Whether it’s chewing furniture or spreading muddy paws across the floor, stressed-out dog owners can often be quick to shout at their learning puppies when they do something wrong. But a new study has found that owners who adopt “punishment-based” training with their dogs may actually be making their animal depressed.
According to the research by the University of Porto in Portugal, shouting and scolding methods of behaviour management can result in negative consequences in the future.
Scientist Ana Catarina, who led the study, recruited 42 dogs from reward-based training schools, which use food or play to encourage good behaviours. She also enlisted pups from punishment-based programs, which use negative techniques including shouting.
The researchers filmed the two groups of dogs during training and tested their saliva before and after to look for the stress hormone, cortisol. Sadly, those dogs who were in the negative reinforcement group showed more signs of stress, lip-licking and yawning.

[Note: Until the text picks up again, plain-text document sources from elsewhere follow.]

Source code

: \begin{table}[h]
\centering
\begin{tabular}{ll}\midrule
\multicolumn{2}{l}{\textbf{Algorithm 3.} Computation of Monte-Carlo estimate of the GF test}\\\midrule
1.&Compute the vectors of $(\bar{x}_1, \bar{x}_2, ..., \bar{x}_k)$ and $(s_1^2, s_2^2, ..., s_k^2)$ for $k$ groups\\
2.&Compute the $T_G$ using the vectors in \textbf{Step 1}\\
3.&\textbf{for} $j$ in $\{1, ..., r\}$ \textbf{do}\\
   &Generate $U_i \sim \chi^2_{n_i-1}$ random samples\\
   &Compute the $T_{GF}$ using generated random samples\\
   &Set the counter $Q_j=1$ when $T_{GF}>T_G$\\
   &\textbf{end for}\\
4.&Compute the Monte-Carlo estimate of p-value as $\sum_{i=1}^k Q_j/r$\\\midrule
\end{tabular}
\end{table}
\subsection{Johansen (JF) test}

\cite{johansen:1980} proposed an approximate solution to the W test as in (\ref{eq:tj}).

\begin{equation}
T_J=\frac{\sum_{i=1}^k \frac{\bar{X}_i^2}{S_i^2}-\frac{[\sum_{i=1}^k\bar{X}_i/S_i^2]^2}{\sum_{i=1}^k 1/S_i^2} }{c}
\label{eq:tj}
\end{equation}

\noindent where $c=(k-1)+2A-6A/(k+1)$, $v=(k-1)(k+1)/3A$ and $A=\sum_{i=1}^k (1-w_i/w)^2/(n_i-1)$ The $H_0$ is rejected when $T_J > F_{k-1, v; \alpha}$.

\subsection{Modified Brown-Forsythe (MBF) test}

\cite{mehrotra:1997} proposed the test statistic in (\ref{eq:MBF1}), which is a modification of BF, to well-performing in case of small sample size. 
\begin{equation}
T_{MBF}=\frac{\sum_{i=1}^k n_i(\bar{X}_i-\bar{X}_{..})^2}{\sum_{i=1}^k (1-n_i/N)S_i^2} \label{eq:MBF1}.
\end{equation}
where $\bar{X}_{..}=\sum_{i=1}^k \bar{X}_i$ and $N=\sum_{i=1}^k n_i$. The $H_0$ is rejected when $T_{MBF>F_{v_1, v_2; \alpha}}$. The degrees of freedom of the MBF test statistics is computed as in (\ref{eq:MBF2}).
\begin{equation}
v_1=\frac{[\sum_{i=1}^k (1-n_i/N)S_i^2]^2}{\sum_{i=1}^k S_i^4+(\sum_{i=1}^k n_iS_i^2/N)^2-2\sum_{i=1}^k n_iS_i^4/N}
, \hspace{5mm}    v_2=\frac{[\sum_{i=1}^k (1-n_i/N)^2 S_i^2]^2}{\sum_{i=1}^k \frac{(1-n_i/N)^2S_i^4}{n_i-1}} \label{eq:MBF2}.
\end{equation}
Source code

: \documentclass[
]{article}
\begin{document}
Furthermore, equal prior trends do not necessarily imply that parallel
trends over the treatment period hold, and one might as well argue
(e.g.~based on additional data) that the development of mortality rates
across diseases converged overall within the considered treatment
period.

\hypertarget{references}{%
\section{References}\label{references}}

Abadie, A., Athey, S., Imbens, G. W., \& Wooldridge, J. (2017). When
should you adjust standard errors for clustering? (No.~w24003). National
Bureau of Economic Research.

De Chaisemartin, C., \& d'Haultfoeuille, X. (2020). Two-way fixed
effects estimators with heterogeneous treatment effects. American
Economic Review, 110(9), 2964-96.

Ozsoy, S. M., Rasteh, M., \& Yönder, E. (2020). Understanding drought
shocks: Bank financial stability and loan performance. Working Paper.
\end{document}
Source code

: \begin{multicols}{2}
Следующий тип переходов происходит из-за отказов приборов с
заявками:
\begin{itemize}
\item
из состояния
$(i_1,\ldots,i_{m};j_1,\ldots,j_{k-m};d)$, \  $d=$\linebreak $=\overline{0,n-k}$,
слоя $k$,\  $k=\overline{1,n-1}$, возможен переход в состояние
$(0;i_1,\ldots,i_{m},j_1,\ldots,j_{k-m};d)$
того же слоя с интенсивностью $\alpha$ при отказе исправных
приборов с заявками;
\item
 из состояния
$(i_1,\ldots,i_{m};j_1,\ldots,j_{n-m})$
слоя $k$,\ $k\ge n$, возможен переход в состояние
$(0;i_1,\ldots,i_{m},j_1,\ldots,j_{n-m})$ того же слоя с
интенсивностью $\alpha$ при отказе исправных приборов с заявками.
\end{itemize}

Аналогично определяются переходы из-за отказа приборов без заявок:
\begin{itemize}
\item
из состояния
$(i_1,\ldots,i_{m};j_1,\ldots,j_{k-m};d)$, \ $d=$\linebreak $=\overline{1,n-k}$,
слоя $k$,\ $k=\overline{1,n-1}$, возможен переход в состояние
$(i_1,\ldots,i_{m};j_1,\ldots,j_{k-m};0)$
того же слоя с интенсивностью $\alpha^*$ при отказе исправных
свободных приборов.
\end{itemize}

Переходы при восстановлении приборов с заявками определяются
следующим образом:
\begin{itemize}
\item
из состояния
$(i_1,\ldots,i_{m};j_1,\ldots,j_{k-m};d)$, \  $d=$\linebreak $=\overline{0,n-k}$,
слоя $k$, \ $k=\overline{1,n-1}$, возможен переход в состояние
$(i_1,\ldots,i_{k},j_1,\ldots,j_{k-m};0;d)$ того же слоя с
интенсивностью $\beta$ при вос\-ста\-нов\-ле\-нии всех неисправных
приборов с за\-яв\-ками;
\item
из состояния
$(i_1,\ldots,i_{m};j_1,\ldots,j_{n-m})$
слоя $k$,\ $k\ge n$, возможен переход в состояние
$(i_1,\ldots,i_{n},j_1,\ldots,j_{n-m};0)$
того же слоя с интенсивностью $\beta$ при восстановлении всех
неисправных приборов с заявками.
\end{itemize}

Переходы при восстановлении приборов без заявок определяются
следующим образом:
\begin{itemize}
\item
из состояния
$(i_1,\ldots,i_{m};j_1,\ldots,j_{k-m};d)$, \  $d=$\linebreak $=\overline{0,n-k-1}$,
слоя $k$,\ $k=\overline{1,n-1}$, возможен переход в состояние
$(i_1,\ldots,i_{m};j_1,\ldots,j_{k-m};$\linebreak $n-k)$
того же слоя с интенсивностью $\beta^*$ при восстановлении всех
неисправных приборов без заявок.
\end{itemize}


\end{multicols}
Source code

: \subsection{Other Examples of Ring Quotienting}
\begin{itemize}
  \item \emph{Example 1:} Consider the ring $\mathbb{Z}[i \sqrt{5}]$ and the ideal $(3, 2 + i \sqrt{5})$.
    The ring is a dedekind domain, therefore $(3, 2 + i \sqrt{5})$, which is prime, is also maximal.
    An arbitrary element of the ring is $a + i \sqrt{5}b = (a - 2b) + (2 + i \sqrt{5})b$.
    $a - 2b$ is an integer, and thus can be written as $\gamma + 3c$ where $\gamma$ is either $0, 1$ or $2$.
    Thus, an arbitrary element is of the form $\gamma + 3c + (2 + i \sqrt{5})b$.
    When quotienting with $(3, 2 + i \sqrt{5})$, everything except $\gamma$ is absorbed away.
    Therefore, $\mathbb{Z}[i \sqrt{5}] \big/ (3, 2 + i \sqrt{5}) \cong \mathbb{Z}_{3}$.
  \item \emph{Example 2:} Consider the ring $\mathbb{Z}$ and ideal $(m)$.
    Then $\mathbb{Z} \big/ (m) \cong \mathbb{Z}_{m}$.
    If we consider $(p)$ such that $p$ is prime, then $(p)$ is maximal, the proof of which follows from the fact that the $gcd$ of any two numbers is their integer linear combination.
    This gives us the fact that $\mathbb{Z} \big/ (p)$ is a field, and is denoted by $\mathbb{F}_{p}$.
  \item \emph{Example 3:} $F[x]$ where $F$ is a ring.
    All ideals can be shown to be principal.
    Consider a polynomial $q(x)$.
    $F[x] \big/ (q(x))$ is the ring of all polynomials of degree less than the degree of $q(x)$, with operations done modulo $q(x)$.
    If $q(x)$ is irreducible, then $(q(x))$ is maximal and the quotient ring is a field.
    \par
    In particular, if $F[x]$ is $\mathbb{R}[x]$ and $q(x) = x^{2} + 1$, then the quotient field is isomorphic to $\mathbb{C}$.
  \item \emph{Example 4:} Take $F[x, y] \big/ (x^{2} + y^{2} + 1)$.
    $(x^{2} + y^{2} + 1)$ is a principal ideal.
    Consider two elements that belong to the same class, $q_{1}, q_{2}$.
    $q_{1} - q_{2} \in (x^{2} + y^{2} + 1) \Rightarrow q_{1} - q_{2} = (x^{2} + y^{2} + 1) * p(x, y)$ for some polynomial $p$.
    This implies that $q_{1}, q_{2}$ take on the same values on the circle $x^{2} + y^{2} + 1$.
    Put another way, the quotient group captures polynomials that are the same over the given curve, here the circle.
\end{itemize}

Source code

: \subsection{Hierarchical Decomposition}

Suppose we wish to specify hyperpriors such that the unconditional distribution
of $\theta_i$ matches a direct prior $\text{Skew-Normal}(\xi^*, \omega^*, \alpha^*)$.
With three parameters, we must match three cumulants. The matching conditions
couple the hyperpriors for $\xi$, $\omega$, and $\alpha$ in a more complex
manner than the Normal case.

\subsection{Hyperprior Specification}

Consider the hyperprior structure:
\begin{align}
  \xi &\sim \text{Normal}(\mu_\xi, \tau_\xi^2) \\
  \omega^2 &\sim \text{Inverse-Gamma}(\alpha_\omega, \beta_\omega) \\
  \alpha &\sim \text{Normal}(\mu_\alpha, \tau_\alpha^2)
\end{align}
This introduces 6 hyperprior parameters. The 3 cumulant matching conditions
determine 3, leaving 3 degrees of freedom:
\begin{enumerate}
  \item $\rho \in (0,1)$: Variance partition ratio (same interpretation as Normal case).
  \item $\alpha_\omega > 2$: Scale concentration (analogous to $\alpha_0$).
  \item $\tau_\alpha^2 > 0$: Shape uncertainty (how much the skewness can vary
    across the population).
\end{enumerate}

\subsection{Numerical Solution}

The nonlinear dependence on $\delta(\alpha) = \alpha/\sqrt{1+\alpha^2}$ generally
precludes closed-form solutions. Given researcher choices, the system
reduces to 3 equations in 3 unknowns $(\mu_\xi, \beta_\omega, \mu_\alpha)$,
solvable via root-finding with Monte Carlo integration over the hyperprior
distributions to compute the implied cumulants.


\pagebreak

Those in the reward-based training groups showed almost no changes in their cortisol levels, both in the group and once they returned home.
To find out whether the stressful effects lingered, researchers measured how the dogs responded to food rewards. Their findings discovered:
- The dogs from the reward-based training ran excitedly to the food bowl
- Those from punishment-based programs moved much more slowly to the bowl, unsure of whether to take the food or not
“[Reward-based training] may take time, but so what? At least the dog isn’t living in fear or constant stress,” the researchers told Science Mag.
Marc Bekoff, an evolutionary biologist at the University of Colorado also commented on the study explaining: “[Punishment] training may seem to work in the short run, but these methods can have future negative consequences. These dogs are living in perpetual stress.”